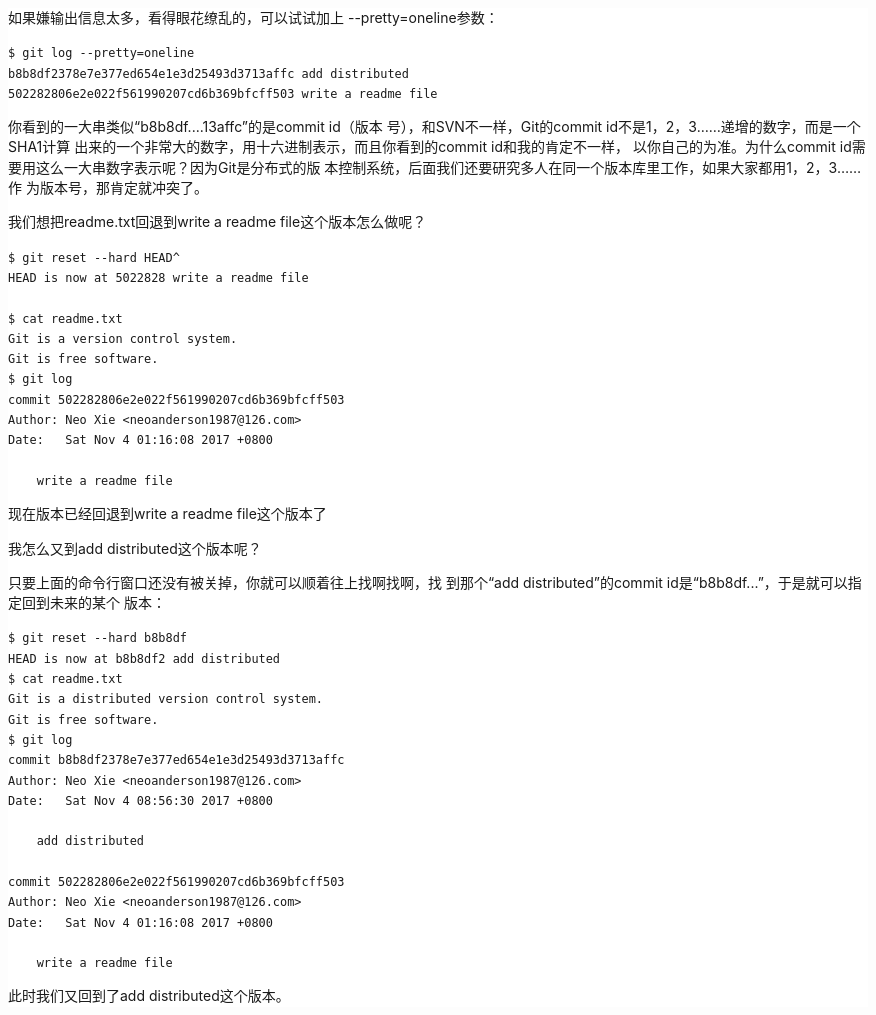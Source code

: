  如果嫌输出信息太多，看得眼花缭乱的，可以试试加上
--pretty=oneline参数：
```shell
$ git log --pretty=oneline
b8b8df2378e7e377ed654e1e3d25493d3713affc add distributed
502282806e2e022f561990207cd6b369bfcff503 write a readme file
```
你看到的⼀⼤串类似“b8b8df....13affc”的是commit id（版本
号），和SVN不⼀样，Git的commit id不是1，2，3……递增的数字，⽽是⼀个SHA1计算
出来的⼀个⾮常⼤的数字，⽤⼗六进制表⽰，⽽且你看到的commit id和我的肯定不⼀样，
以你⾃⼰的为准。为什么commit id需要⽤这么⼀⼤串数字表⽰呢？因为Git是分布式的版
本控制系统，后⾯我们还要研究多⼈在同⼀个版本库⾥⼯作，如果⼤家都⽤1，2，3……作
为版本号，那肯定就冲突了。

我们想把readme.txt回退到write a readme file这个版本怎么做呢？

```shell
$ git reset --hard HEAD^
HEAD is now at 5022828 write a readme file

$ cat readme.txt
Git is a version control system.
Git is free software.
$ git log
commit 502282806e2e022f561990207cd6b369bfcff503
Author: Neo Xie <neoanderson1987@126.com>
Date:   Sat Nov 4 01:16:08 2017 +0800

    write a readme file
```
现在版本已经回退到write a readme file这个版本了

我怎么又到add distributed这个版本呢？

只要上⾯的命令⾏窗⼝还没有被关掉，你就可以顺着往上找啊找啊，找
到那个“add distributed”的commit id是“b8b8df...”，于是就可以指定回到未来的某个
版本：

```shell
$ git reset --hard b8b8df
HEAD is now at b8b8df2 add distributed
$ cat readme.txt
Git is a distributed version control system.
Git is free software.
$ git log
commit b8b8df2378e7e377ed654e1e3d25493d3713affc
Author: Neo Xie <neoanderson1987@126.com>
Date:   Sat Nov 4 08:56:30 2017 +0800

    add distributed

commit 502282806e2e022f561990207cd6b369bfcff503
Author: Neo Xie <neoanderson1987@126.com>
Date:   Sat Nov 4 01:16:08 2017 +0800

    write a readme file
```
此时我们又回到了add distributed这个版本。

_ _ _ _ _

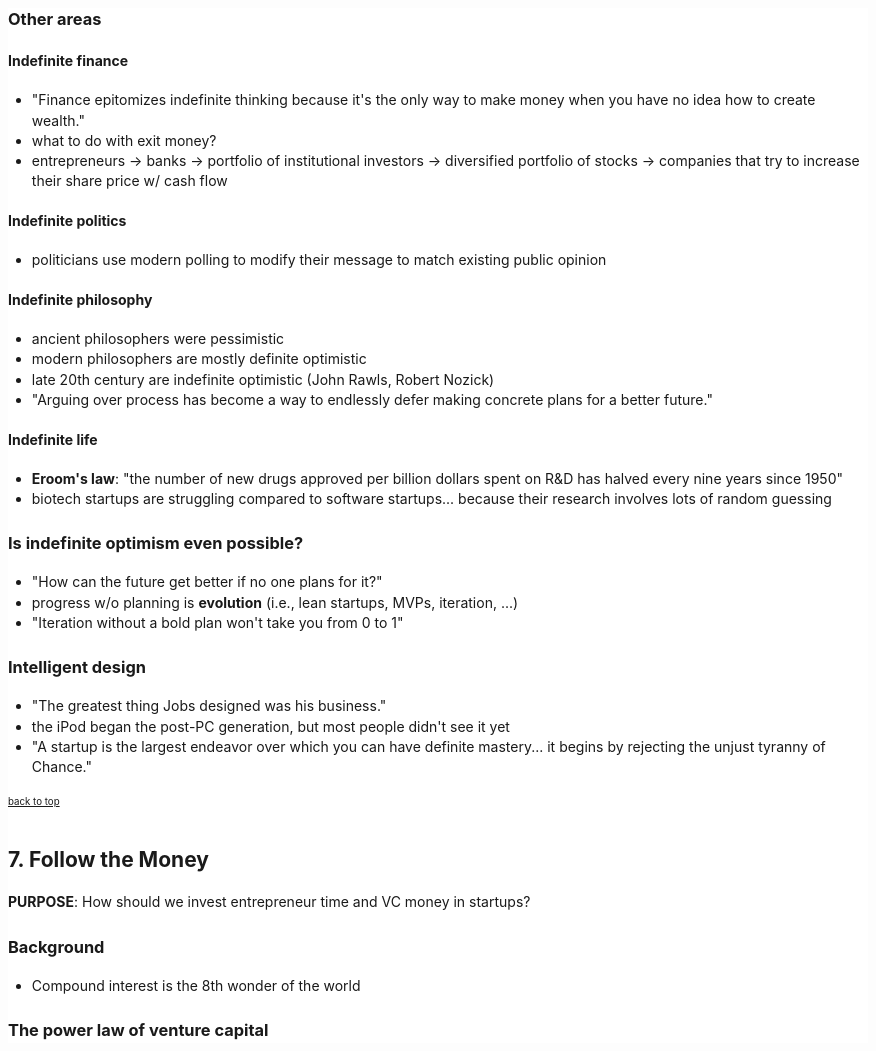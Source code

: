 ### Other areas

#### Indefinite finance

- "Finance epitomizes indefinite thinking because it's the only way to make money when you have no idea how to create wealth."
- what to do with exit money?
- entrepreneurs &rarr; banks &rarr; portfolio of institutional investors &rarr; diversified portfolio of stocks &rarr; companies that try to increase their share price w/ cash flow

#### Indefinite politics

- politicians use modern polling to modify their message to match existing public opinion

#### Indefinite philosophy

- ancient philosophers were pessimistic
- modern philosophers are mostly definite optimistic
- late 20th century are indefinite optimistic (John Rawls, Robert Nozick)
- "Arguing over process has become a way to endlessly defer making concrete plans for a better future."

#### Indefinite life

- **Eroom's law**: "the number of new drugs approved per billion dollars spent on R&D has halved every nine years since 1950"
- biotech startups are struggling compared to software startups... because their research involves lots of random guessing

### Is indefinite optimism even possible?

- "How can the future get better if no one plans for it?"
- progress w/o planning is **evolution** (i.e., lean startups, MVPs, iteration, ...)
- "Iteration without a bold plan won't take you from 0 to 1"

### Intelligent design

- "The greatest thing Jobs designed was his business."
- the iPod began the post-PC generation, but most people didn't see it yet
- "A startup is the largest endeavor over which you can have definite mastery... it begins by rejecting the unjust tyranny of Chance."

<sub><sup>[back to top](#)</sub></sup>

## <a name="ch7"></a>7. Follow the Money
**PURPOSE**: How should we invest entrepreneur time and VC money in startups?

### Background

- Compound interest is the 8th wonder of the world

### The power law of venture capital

_ _ _ _ _

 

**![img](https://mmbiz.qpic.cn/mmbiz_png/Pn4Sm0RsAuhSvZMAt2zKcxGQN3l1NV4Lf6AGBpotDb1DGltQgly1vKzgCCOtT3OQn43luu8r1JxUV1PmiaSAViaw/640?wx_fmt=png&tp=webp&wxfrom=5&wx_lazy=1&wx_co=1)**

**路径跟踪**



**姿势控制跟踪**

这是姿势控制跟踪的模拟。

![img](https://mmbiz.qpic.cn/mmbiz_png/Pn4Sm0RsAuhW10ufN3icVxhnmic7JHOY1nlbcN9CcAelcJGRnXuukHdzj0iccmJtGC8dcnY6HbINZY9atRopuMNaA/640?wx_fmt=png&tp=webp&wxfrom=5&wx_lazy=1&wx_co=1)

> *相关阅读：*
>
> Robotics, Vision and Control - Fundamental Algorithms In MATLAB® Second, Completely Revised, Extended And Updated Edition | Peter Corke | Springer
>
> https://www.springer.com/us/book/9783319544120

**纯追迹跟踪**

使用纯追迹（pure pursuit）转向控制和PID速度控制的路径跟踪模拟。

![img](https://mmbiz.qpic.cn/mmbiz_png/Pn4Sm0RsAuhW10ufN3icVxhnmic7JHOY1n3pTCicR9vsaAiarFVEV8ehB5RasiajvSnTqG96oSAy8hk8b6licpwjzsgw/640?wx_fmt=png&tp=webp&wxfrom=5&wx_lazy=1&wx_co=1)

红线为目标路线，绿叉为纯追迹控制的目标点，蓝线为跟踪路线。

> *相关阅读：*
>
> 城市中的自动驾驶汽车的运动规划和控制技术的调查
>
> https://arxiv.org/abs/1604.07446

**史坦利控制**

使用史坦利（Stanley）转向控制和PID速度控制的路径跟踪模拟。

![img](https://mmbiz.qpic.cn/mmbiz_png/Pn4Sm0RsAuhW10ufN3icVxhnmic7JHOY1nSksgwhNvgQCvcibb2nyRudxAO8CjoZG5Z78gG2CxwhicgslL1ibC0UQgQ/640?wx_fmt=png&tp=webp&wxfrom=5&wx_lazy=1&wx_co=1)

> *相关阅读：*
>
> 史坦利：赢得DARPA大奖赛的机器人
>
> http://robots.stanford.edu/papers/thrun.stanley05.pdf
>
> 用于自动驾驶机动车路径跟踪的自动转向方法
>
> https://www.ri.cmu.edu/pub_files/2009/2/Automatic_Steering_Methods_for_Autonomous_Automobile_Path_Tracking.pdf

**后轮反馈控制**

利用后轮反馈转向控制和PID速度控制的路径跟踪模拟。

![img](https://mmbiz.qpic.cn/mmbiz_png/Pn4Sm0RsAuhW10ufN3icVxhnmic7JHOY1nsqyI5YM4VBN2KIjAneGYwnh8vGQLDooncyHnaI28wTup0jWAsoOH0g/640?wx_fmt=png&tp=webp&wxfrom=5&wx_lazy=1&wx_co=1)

_ _ _ _ _

● Task instructions: Print exactly the lines of the listing above starting at the line containing "greatest thing Jobs" and ending at the line containing "### The power law of venture capital", both included.

● Exercise answer:
- "The greatest thing Jobs designed was his business."
- the iPod began the post-PC generation, but most people didn't see it yet
- "A startup is the largest endeavor over which you can have definite mastery... it begins by rejecting the unjust tyranny of Chance."

<sub><sup>[back to top](#)</sub></sup>

## <a name="ch7"></a>7. Follow the Money
**PURPOSE**: How should we invest entrepreneur time and VC money in startups?

### Background

- Compound interest is the 8th wonder of the world

### The power law of venture capital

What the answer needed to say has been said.